• [Work instructions]: Set it all down exactly, every record and every line.

• [Dataset entries]:
===

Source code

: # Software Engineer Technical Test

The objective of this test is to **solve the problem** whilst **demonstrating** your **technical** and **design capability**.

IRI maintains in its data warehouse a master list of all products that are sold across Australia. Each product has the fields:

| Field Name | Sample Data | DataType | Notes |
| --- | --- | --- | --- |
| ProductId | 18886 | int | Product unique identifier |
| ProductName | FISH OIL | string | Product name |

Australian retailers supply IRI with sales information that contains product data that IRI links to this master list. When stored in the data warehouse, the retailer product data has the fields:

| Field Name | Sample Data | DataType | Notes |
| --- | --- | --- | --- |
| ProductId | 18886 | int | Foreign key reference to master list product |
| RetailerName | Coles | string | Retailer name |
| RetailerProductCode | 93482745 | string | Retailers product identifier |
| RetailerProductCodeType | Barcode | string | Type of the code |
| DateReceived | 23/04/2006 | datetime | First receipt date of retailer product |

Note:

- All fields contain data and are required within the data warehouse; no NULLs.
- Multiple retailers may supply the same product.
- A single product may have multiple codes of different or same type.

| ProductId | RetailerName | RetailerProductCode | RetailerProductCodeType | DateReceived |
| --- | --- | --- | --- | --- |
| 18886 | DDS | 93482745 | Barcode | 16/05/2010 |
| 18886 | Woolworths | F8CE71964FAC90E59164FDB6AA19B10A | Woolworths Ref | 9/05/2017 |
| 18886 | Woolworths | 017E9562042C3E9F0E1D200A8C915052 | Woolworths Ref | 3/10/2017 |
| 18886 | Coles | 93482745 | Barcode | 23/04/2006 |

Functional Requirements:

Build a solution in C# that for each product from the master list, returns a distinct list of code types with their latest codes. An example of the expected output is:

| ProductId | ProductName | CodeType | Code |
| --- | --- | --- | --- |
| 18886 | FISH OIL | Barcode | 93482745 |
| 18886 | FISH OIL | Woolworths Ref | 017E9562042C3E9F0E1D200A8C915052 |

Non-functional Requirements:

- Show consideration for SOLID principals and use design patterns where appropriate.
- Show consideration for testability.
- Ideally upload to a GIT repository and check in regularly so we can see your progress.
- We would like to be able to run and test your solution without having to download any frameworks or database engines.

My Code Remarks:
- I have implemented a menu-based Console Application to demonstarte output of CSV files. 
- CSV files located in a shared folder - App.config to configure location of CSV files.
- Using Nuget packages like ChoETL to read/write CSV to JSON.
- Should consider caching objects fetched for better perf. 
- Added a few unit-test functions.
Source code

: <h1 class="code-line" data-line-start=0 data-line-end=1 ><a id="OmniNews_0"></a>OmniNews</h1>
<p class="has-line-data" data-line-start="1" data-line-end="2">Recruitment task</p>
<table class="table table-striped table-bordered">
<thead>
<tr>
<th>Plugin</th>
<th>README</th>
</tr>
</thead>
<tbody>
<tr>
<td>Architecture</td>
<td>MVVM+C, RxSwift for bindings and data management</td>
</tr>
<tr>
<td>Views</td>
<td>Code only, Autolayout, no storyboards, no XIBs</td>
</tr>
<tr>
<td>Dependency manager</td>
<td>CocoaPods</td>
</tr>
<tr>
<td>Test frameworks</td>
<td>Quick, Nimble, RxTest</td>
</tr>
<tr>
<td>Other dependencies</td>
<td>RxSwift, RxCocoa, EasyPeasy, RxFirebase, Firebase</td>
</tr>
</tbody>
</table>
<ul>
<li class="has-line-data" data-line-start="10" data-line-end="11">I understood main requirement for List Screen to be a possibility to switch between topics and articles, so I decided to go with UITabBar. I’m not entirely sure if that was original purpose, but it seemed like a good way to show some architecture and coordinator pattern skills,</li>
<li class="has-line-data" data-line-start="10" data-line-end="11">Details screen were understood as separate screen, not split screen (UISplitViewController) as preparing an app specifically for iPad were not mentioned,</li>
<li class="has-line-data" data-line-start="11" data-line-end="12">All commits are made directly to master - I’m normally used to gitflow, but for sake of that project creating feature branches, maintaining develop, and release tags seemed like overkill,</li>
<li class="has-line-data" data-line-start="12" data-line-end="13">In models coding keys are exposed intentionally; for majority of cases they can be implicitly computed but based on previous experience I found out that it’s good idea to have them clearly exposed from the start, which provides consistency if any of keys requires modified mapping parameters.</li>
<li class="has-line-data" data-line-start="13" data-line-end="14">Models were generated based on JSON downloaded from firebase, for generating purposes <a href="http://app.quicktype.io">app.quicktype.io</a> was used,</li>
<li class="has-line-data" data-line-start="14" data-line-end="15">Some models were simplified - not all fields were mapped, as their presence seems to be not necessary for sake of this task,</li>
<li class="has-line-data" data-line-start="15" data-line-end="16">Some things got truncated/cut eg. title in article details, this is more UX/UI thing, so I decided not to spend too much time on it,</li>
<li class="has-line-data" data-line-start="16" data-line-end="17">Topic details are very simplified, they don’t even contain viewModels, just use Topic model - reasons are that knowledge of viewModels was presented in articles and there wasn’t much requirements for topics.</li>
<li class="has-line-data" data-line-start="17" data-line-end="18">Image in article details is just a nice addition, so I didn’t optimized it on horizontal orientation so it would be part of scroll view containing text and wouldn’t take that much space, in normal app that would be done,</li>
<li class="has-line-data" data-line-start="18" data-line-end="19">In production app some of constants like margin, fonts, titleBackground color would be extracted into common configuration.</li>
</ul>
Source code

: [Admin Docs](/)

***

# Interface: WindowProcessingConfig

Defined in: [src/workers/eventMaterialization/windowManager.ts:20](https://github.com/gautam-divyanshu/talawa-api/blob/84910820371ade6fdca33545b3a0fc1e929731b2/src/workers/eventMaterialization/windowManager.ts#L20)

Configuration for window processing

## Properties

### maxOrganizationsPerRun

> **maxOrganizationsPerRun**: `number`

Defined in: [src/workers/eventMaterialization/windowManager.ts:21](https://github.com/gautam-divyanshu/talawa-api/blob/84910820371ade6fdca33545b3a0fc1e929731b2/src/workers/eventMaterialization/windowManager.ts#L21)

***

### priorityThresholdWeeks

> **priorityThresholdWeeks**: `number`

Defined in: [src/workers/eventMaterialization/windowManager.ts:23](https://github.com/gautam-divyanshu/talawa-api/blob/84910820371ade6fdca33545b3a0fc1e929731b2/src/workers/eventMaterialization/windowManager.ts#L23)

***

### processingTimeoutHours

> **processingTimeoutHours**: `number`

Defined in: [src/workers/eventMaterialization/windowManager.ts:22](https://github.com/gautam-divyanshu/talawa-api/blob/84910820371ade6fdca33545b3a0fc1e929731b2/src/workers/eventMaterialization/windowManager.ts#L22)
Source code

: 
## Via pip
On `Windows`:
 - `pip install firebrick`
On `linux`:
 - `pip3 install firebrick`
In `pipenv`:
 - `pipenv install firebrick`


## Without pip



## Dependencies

===

• [Reply]:
Source code

: # Software Engineer Technical Test

The objective of this test is to **solve the problem** whilst **demonstrating** your **technical** and **design capability**.

IRI maintains in its data warehouse a master list of all products that are sold across Australia. Each product has the fields:

| Field Name | Sample Data | DataType | Notes |
| --- | --- | --- | --- |
| ProductId | 18886 | int | Product unique identifier |
| ProductName | FISH OIL | string | Product name |

Australian retailers supply IRI with sales information that contains product data that IRI links to this master list. When stored in the data warehouse, the retailer product data has the fields:

| Field Name | Sample Data | DataType | Notes |
| --- | --- | --- | --- |
| ProductId | 18886 | int | Foreign key reference to master list product |
| RetailerName | Coles | string | Retailer name |
| RetailerProductCode | 93482745 | string | Retailers product identifier |
| RetailerProductCodeType | Barcode | string | Type of the code |
| DateReceived | 23/04/2006 | datetime | First receipt date of retailer product |

Note:

- All fields contain data and are required within the data warehouse; no NULLs.
- Multiple retailers may supply the same product.
- A single product may have multiple codes of different or same type.

| ProductId | RetailerName | RetailerProductCode | RetailerProductCodeType | DateReceived |
| --- | --- | --- | --- | --- |
| 18886 | DDS | 93482745 | Barcode | 16/05/2010 |
| 18886 | Woolworths | F8CE71964FAC90E59164FDB6AA19B10A | Woolworths Ref | 9/05/2017 |
| 18886 | Woolworths | 017E9562042C3E9F0E1D200A8C915052 | Woolworths Ref | 3/10/2017 |
| 18886 | Coles | 93482745 | Barcode | 23/04/2006 |

Functional Requirements:

Build a solution in C# that for each product from the master list, returns a distinct list of code types with their latest codes. An example of the expected output is:

| ProductId | ProductName | CodeType | Code |
| --- | --- | --- | --- |
| 18886 | FISH OIL | Barcode | 93482745 |
| 18886 | FISH OIL | Woolworths Ref | 017E9562042C3E9F0E1D200A8C915052 |

Non-functional Requirements:

- Show consideration for SOLID principals and use design patterns where appropriate.
- Show consideration for testability.
- Ideally upload to a GIT repository and check in regularly so we can see your progress.
- We would like to be able to run and test your solution without having to download any frameworks or database engines.

My Code Remarks:
- I have implemented a menu-based Console Application to demonstarte output of CSV files. 
- CSV files located in a shared folder - App.config to configure location of CSV files.
- Using Nuget packages like ChoETL to read/write CSV to JSON.
- Should consider caching objects fetched for better perf. 
- Added a few unit-test functions.
Source code

: <h1 class="code-line" data-line-start=0 data-line-end=1 ><a id="OmniNews_0"></a>OmniNews</h1>
<p class="has-line-data" data-line-start="1" data-line-end="2">Recruitment task</p>
<table class="table table-striped table-bordered">
<thead>
<tr>
<th>Plugin</th>
<th>README</th>
</tr>
</thead>
<tbody>
<tr>
<td>Architecture</td>
<td>MVVM+C, RxSwift for bindings and data management</td>
</tr>
<tr>
<td>Views</td>
<td>Code only, Autolayout, no storyboards, no XIBs</td>
</tr>
<tr>
<td>Dependency manager</td>
<td>CocoaPods</td>
</tr>
<tr>
<td>Test frameworks</td>
<td>Quick, Nimble, RxTest</td>
</tr>
<tr>
<td>Other dependencies</td>
<td>RxSwift, RxCocoa, EasyPeasy, RxFirebase, Firebase</td>
</tr>
</tbody>
</table>
<ul>
<li class="has-line-data" data-line-start="10" data-line-end="11">I understood main requirement for List Screen to be a possibility to switch between topics and articles, so I decided to go with UITabBar. I’m not entirely sure if that was original purpose, but it seemed like a good way to show some architecture and coordinator pattern skills,</li>
<li class="has-line-data" data-line-start="10" data-line-end="11">Details screen were understood as separate screen, not split screen (UISplitViewController) as preparing an app specifically for iPad were not mentioned,</li>
<li class="has-line-data" data-line-start="11" data-line-end="12">All commits are made directly to master - I’m normally used to gitflow, but for sake of that project creating feature branches, maintaining develop, and release tags seemed like overkill,</li>
<li class="has-line-data" data-line-start="12" data-line-end="13">In models coding keys are exposed intentionally; for majority of cases they can be implicitly computed but based on previous experience I found out that it’s good idea to have them clearly exposed from the start, which provides consistency if any of keys requires modified mapping parameters.</li>
<li class="has-line-data" data-line-start="13" data-line-end="14">Models were generated based on JSON downloaded from firebase, for generating purposes <a href="http://app.quicktype.io">app.quicktype.io</a> was used,</li>
<li class="has-line-data" data-line-start="14" data-line-end="15">Some models were simplified - not all fields were mapped, as their presence seems to be not necessary for sake of this task,</li>
<li class="has-line-data" data-line-start="15" data-line-end="16">Some things got truncated/cut eg. title in article details, this is more UX/UI thing, so I decided not to spend too much time on it,</li>
<li class="has-line-data" data-line-start="16" data-line-end="17">Topic details are very simplified, they don’t even contain viewModels, just use Topic model - reasons are that knowledge of viewModels was presented in articles and there wasn’t much requirements for topics.</li>
<li class="has-line-data" data-line-start="17" data-line-end="18">Image in article details is just a nice addition, so I didn’t optimized it on horizontal orientation so it would be part of scroll view containing text and wouldn’t take that much space, in normal app that would be done,</li>
<li class="has-line-data" data-line-start="18" data-line-end="19">In production app some of constants like margin, fonts, titleBackground color would be extracted into common configuration.</li>
</ul>
Source code

: [Admin Docs](/)

***

# Interface: WindowProcessingConfig

Defined in: [src/workers/eventMaterialization/windowManager.ts:20](https://github.com/gautam-divyanshu/talawa-api/blob/84910820371ade6fdca33545b3a0fc1e929731b2/src/workers/eventMaterialization/windowManager.ts#L20)

Configuration for window processing

## Properties

### maxOrganizationsPerRun

> **maxOrganizationsPerRun**: `number`

Defined in: [src/workers/eventMaterialization/windowManager.ts:21](https://github.com/gautam-divyanshu/talawa-api/blob/84910820371ade6fdca33545b3a0fc1e929731b2/src/workers/eventMaterialization/windowManager.ts#L21)

***

### priorityThresholdWeeks

> **priorityThresholdWeeks**: `number`

Defined in: [src/workers/eventMaterialization/windowManager.ts:23](https://github.com/gautam-divyanshu/talawa-api/blob/84910820371ade6fdca33545b3a0fc1e929731b2/src/workers/eventMaterialization/windowManager.ts#L23)

***

### processingTimeoutHours

> **processingTimeoutHours**: `number`

Defined in: [src/workers/eventMaterialization/windowManager.ts:22](https://github.com/gautam-divyanshu/talawa-api/blob/84910820371ade6fdca33545b3a0fc1e929731b2/src/workers/eventMaterialization/windowManager.ts#L22)
Source code

: 
## Via pip
On `Windows`:
 - `pip install firebrick`
On `linux`:
 - `pip3 install firebrick`
In `pipenv`:
 - `pipenv install firebrick`


## Without pip



## Dependencies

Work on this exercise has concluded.